### Task description
For the records below, tally the lines that include the word "McGonagall" and give only the tally.
══════
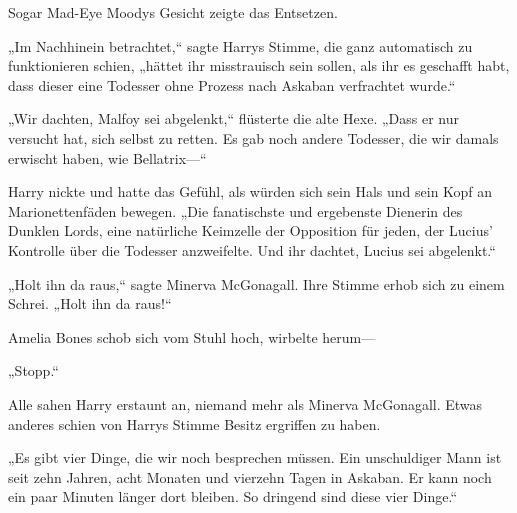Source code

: Sogar Mad-Eye Moodys Gesicht zeigte das Entsetzen.

„Im Nachhinein betrachtet,“ sagte Harrys Stimme, die ganz automatisch zu funktionieren schien, „hättet ihr misstrauisch sein sollen, als ihr es geschafft habt, dass dieser eine Todesser ohne Prozess nach Askaban verfrachtet wurde.“

„Wir dachten, Malfoy sei abgelenkt,“ flüsterte die alte Hexe. „Dass er nur versucht hat, sich selbst zu retten. Es gab noch andere Todesser, die wir damals erwischt haben, wie Bellatrix—“

Harry nickte und hatte das Gefühl, als würden sich sein Hals und sein Kopf an Marionettenfäden bewegen.
„Die fanatischste und ergebenste Dienerin des Dunklen Lords, eine natürliche Keimzelle der Opposition für jeden, der Lucius' Kontrolle über die Todesser anzweifelte. Und ihr dachtet, Lucius sei abgelenkt.“

„Holt ihn da raus,“ sagte Minerva McGonagall. Ihre Stimme erhob sich zu einem Schrei. „Holt ihn da raus!“

Amelia Bones schob sich vom Stuhl hoch, wirbelte herum—

„Stopp.“

Alle sahen Harry erstaunt an, niemand mehr als Minerva McGonagall. Etwas anderes schien von Harrys Stimme Besitz ergriffen zu haben.

„Es gibt vier Dinge, die wir noch besprechen müssen. Ein unschuldiger Mann ist seit zehn Jahren, acht Monaten und vierzehn Tagen in Askaban. Er kann noch ein paar Minuten länger dort bleiben. So dringend sind diese vier Dinge.“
══════
### Task answer
2